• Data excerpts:
%%
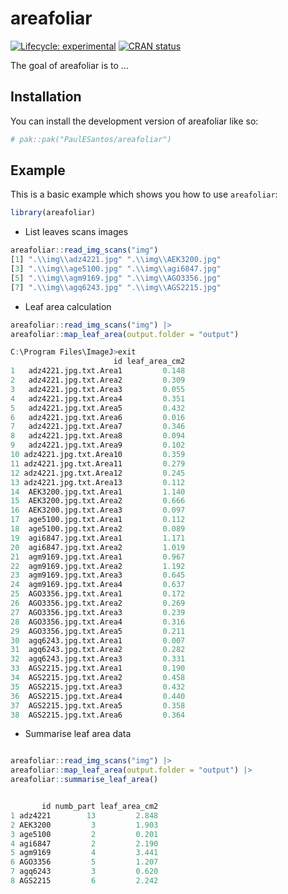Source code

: 
<!-- README.md is generated from README.Rmd. Please edit that file -->

# areafoliar

<!-- badges: start -->

[![Lifecycle:
experimental](https://img.shields.io/badge/lifecycle-experimental-orange.svg)](https://lifecycle.r-lib.org/articles/stages.html#experimental)
[![CRAN
status](https://www.r-pkg.org/badges/version/areafoliar)](https://CRAN.R-project.org/package=areafoliar)
<!-- badges: end -->

The goal of areafoliar is to …

## Installation

You can install the development version of areafoliar like so:

``` r
# pak::pak("PaulESantos/areafoliar")
```

## Example

This is a basic example which shows you how to use `areafoliar`:

``` r
library(areafoliar)
```

- List leaves scans images

``` r
areafoliar::read_img_scans("img")
[1] ".\\img\\adz4221.jpg" ".\\img\\AEK3200.jpg"
[3] ".\\img\\age5100.jpg" ".\\img\\agi6847.jpg"
[5] ".\\img\\agm9169.jpg" ".\\img\\AGO3356.jpg"
[7] ".\\img\\agq6243.jpg" ".\\img\\AGS2215.jpg"
```

- Leaf area calculation

``` r
areafoliar::read_img_scans("img") |> 
areafoliar::map_leaf_area(output.folder = "output")

C:\Program Files\ImageJ>exit
                       id leaf_area_cm2
1   adz4221.jpg.txt.Area1         0.148
2   adz4221.jpg.txt.Area2         0.309
3   adz4221.jpg.txt.Area3         0.055
4   adz4221.jpg.txt.Area4         0.351
5   adz4221.jpg.txt.Area5         0.432
6   adz4221.jpg.txt.Area6         0.016
7   adz4221.jpg.txt.Area7         0.346
8   adz4221.jpg.txt.Area8         0.094
9   adz4221.jpg.txt.Area9         0.102
10 adz4221.jpg.txt.Area10         0.359
11 adz4221.jpg.txt.Area11         0.279
12 adz4221.jpg.txt.Area12         0.245
13 adz4221.jpg.txt.Area13         0.112
14  AEK3200.jpg.txt.Area1         1.140
15  AEK3200.jpg.txt.Area2         0.666
16  AEK3200.jpg.txt.Area3         0.097
17  age5100.jpg.txt.Area1         0.112
18  age5100.jpg.txt.Area2         0.089
19  agi6847.jpg.txt.Area1         1.171
20  agi6847.jpg.txt.Area2         1.019
21  agm9169.jpg.txt.Area1         0.967
22  agm9169.jpg.txt.Area2         1.192
23  agm9169.jpg.txt.Area3         0.645
24  agm9169.jpg.txt.Area4         0.637
25  AGO3356.jpg.txt.Area1         0.172
26  AGO3356.jpg.txt.Area2         0.269
27  AGO3356.jpg.txt.Area3         0.239
28  AGO3356.jpg.txt.Area4         0.316
29  AGO3356.jpg.txt.Area5         0.211
30  agq6243.jpg.txt.Area1         0.007
31  agq6243.jpg.txt.Area2         0.282
32  agq6243.jpg.txt.Area3         0.331
33  AGS2215.jpg.txt.Area1         0.190
34  AGS2215.jpg.txt.Area2         0.458
35  AGS2215.jpg.txt.Area3         0.432
36  AGS2215.jpg.txt.Area4         0.440
37  AGS2215.jpg.txt.Area5         0.358
38  AGS2215.jpg.txt.Area6         0.364
```

- Summarise leaf area data

``` r

areafoliar::read_img_scans("img") |> 
areafoliar::map_leaf_area(output.folder = "output") |> 
areafoliar::summarise_leaf_area()


       id numb_part leaf_area_cm2
1 adz4221        13         2.848
2 AEK3200         3         1.903
3 age5100         2         0.201
4 agi6847         2         2.190
5 agm9169         4         3.441
6 AGO3356         5         1.207
7 agq6243         3         0.620
8 AGS2215         6         2.242
```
%%
• REQUIRED ACTION: Every line above should be copied exactly, apart from any pictures.

• FINISHED TASK:
Source code

: 
<!-- README.md is generated from README.Rmd. Please edit that file -->

# areafoliar

<!-- badges: start -->

[![Lifecycle:
experimental](https://img.shields.io/badge/lifecycle-experimental-orange.svg)](https://lifecycle.r-lib.org/articles/stages.html#experimental)
[![CRAN
status](https://www.r-pkg.org/badges/version/areafoliar)](https://CRAN.R-project.org/package=areafoliar)
<!-- badges: end -->

The goal of areafoliar is to …

## Installation

You can install the development version of areafoliar like so:

``` r
# pak::pak("PaulESantos/areafoliar")
```

## Example

This is a basic example which shows you how to use `areafoliar`:

``` r
library(areafoliar)
```

- List leaves scans images

``` r
areafoliar::read_img_scans("img")
[1] ".\\img\\adz4221.jpg" ".\\img\\AEK3200.jpg"
[3] ".\\img\\age5100.jpg" ".\\img\\agi6847.jpg"
[5] ".\\img\\agm9169.jpg" ".\\img\\AGO3356.jpg"
[7] ".\\img\\agq6243.jpg" ".\\img\\AGS2215.jpg"
```

- Leaf area calculation

``` r
areafoliar::read_img_scans("img") |> 
areafoliar::map_leaf_area(output.folder = "output")

C:\Program Files\ImageJ>exit
                       id leaf_area_cm2
1   adz4221.jpg.txt.Area1         0.148
2   adz4221.jpg.txt.Area2         0.309
3   adz4221.jpg.txt.Area3         0.055
4   adz4221.jpg.txt.Area4         0.351
5   adz4221.jpg.txt.Area5         0.432
6   adz4221.jpg.txt.Area6         0.016
7   adz4221.jpg.txt.Area7         0.346
8   adz4221.jpg.txt.Area8         0.094
9   adz4221.jpg.txt.Area9         0.102
10 adz4221.jpg.txt.Area10         0.359
11 adz4221.jpg.txt.Area11         0.279
12 adz4221.jpg.txt.Area12         0.245
13 adz4221.jpg.txt.Area13         0.112
14  AEK3200.jpg.txt.Area1         1.140
15  AEK3200.jpg.txt.Area2         0.666
16  AEK3200.jpg.txt.Area3         0.097
17  age5100.jpg.txt.Area1         0.112
18  age5100.jpg.txt.Area2         0.089
19  agi6847.jpg.txt.Area1         1.171
20  agi6847.jpg.txt.Area2         1.019
21  agm9169.jpg.txt.Area1         0.967
22  agm9169.jpg.txt.Area2         1.192
23  agm9169.jpg.txt.Area3         0.645
24  agm9169.jpg.txt.Area4         0.637
25  AGO3356.jpg.txt.Area1         0.172
26  AGO3356.jpg.txt.Area2         0.269
27  AGO3356.jpg.txt.Area3         0.239
28  AGO3356.jpg.txt.Area4         0.316
29  AGO3356.jpg.txt.Area5         0.211
30  agq6243.jpg.txt.Area1         0.007
31  agq6243.jpg.txt.Area2         0.282
32  agq6243.jpg.txt.Area3         0.331
33  AGS2215.jpg.txt.Area1         0.190
34  AGS2215.jpg.txt.Area2         0.458
35  AGS2215.jpg.txt.Area3         0.432
36  AGS2215.jpg.txt.Area4         0.440
37  AGS2215.jpg.txt.Area5         0.358
38  AGS2215.jpg.txt.Area6         0.364
```

- Summarise leaf area data

``` r

areafoliar::read_img_scans("img") |> 
areafoliar::map_leaf_area(output.folder = "output") |> 
areafoliar::summarise_leaf_area()


       id numb_part leaf_area_cm2
1 adz4221        13         2.848
2 AEK3200         3         1.903
3 age5100         2         0.201
4 agi6847         2         2.190
5 agm9169         4         3.441
6 AGO3356         5         1.207
7 agq6243         3         0.620
8 AGS2215         6         2.242
```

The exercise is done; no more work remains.